Morvan Marchal n'a laissé que peu d'explications sur ses choix graphiques. Voici ce qu'il écrit en 1937 :

«  J'ai donc pensé et continue à croire, qu'en conservant au maximum les hermines primitives, l'on pouvait composer un drapeau breton d'esprit moderne. En voici la signification :
1° Au coin gauche du drapeau, un quartier d'hermines innombrables ;
2° Neuf bandes égales alternativement noires et blanches, couleurs traditionnelles, lesquelles représentent : les blanches, les pays bretonnants : Léon, Trégor, Cornouaille, Vannetais ; les noires les pays bretons gallos : Rennais, Nantais, Dolois, Malouin, Penthièvre. » 

Il manque notamment des précisions sur les raisons de la mise en quartier du semé d'hermine ou sur la proportion de l'ensemble.
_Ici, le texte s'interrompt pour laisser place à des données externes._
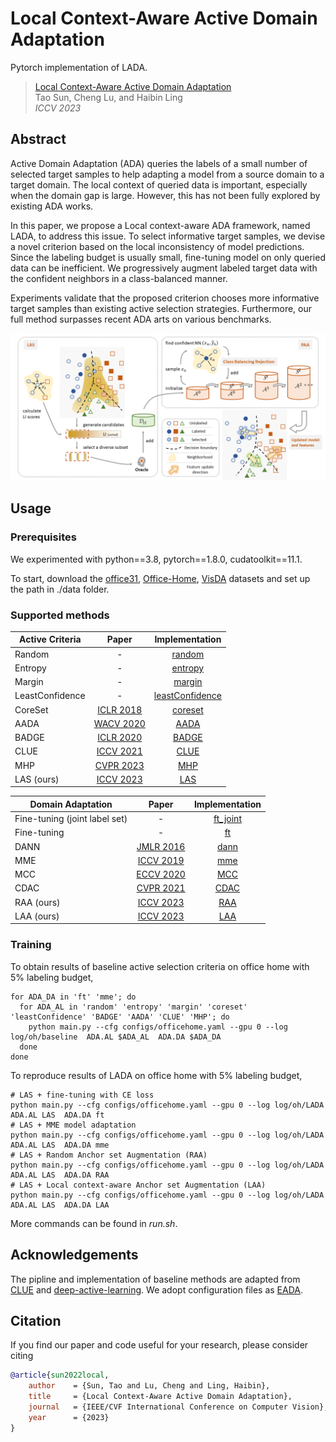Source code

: # Local Context-Aware Active Domain Adaptation               

Pytorch implementation of LADA. 
> [Local Context-Aware Active Domain Adaptation](https://arxiv.org/abs/2208.12856)                 
> Tao Sun, Cheng Lu, and Haibin Ling                 
> *ICCV 2023* 
> 
## Abstract
Active Domain Adaptation (ADA) queries the labels of a small number of selected target samples to help adapting a model from a source domain to a target domain. The local context of queried data is important, especially when the domain gap is large. However, this has not been fully explored by existing ADA works. 

In this paper, we propose a Local context-aware ADA framework, named LADA, to address this issue. To select informative target samples, we devise a novel criterion based on the local inconsistency of model predictions. Since the labeling budget is usually small, fine-tuning model on only queried data can be inefficient. We progressively augment labeled target data with the confident neighbors in a class-balanced manner. 

Experiments validate that the proposed criterion chooses more informative target samples than existing active selection strategies. Furthermore, our full method surpasses recent ADA arts on various benchmarks. 
<p align="center">
    <img src="fig/framework.png" width="900"> <br>
</p>


## Usage
### Prerequisites
We experimented with python==3.8, pytorch==1.8.0, cudatoolkit==11.1. 

To start, download the [office31](https://faculty.cc.gatech.edu/~judy/domainadapt/), [Office-Home](https://www.hemanthdv.org/officeHomeDataset.html), [VisDA](https://ai.bu.edu/visda-2017/) datasets and set up the path in ./data folder.

### Supported methods
| Active Criteria |                                                                                 Paper                                                                                 |              Implementation              |
|-----------------|:---------------------------------------------------------------------------------------------------------------------------------------------------------------------:|:----------------------------------------:|
| Random          |                                                                                   -                                                                                   |       [random](active/sampler.py)        | 
| Entropy         |                                                                                   -                                                                                   |       [entropy](active/sampler.py)       |
| Margin          |                                                                                   -                                                                                   |       [margin](active/sampler.py)        |
| LeastConfidence |                                                                                   -                                                                                   |   [leastConfidence](active/sampler.py)   | 
| CoreSet         |                                                         [ICLR 2018](https://openreview.net/pdf?id=H1aIuk-RW)                                                          |       [coreset](active/sampler.py)       |
| AADA            |                    [WACV 2020](https://openaccess.thecvf.com/content_WACV_2020/papers/Su_Active_Adversarial_Domain_Adaptation_WACV_2020_paper.pdf)                    |        [AADA](active/sampler.py)         |
| BADGE           |                                                         [ICLR 2020](https://openreview.net/pdf?id=ryghZJBKPS)                                                         |        [BADGE](active/sampler.py)        |                              
| CLUE            | [ICCV 2021](https://openaccess.thecvf.com/content/ICCV2021/papers/Prabhu_Active_Domain_Adaptation_via_Clustering_Uncertainty-Weighted_Embeddings_ICCV_2021_paper.pdf) |        [CLUE](active/sampler.py)         |
| MHP             |     [CVPR 2023](https://openaccess.thecvf.com/content/CVPR2023/papers/Wang_MHPL_Minimum_Happy_Points_Learning_for_Active_Source_Free_Domain_CVPR_2023_paper.pdf)      |       [MHP](active/MHPsampler.py)        |
| LAS (ours)      |                                                             [ICCV 2023](https://arxiv.org/abs/2208.12856)                                                             |       [LAS](active/LASsampler.py)        |


| Domain Adaptation             |                                                                              Paper                                                                               |        Implementation        |
|-------------------------------|:----------------------------------------------------------------------------------------------------------------------------------------------------------------:|:----------------------------:|
| Fine-tuning (joint label set) |                                                                                -                                                                                 | [ft_joint](active/solver.py) |
| Fine-tuning                   |                                                                                -                                                                                 |    [ft](active/solver.py)    |
| DANN                          |      [JMLR 2016](https://jmlr.org/papers/volume17/15-239/15-239.pdf)                                                                           |   [dann](active/solver.py)   |
| MME                           |       [ICCV 2019](https://openaccess.thecvf.com/content_ICCV_2019/papers/Saito_Semi-Supervised_Domain_Adaptation_via_Minimax_Entropy_ICCV_2019_paper.pdf)        |  [mme](active/MMEsolver.py)  |
| MCC                           |                                       [ECCV 2020](https://www.ecva.net/papers/eccv_2020/papers_ECCV/papers/123660460.pdf)                                        |  [MCC](active/MCCsolver.py)  |
| CDAC                          | [CVPR 2021](https://openaccess.thecvf.com/content/CVPR2021/papers/Li_Cross-Domain_Adaptive_Clustering_for_Semi-Supervised_Domain_Adaptation_CVPR_2021_paper.pdf) | [CDAC](solver/CDACsolver.py) | 
| RAA (ours)                    |                                                          [ICCV 2023](https://arxiv.org/abs/2208.12856)                                                           |  [RAA](solver/PAAsolver.py)  | 
| LAA (ours)                    |                                                          [ICCV 2023](https://arxiv.org/abs/2208.12856)                                                           |  [LAA](solver/PAAsolver.py)  | 




### Training
To obtain results of baseline active selection criteria on office home with 5% labeling budget,
```shell
for ADA_DA in 'ft' 'mme'; do
  for ADA_AL in 'random' 'entropy' 'margin' 'coreset' 'leastConfidence' 'BADGE' 'AADA' 'CLUE' 'MHP'; do
    python main.py --cfg configs/officehome.yaml --gpu 0 --log log/oh/baseline  ADA.AL $ADA_AL  ADA.DA $ADA_DA
  done
done
```

To reproduce results of LADA on office home with 5% labeling budget,
```shell
# LAS + fine-tuning with CE loss
python main.py --cfg configs/officehome.yaml --gpu 0 --log log/oh/LADA  ADA.AL LAS  ADA.DA ft
# LAS + MME model adaptation
python main.py --cfg configs/officehome.yaml --gpu 0 --log log/oh/LADA  ADA.AL LAS  ADA.DA mme
# LAS + Random Anchor set Augmentation (RAA)
python main.py --cfg configs/officehome.yaml --gpu 0 --log log/oh/LADA  ADA.AL LAS  ADA.DA RAA
# LAS + Local context-aware Anchor set Augmentation (LAA)
python main.py --cfg configs/officehome.yaml --gpu 0 --log log/oh/LADA  ADA.AL LAS  ADA.DA LAA 
```

More commands can be found in *run.sh*.

## Acknowledgements
The pipline and implementation of baseline methods are adapted from [CLUE](https://github.com/virajprabhu/CLUE) and [deep-active-learning](https://github.com/ej0cl6/deep-active-learning). We adopt configuration files as [EADA](https://github.com/BIT-DA/EADA).


## Citation
If you find our paper and code useful for your research, please consider citing
```bibtex
@article{sun2022local,
    author    = {Sun, Tao and Lu, Cheng and Ling, Haibin},
    title     = {Local Context-Aware Active Domain Adaptation},
    journal   = {IEEE/CVF International Conference on Computer Vision},
    year      = {2023}
}
```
Cependant on retrouve dans ce drapeau de nombreuses références à d'autres drapeaux et à des symboles héraldiques anciens en Bretagne.

Ce drapeau a été créé a priori sur le modèle des armoiries de Rennes et de drapeaux tels que celui des États-Unis ou de la Grèce, dans l'optique de moderniser le Mouvement breton par l'adoption d'un emblème reconnu comme plus moderne, le drapeau d'hermine étant jugé trop semblable au drapeau blanc fleurdelisé des royalistes français.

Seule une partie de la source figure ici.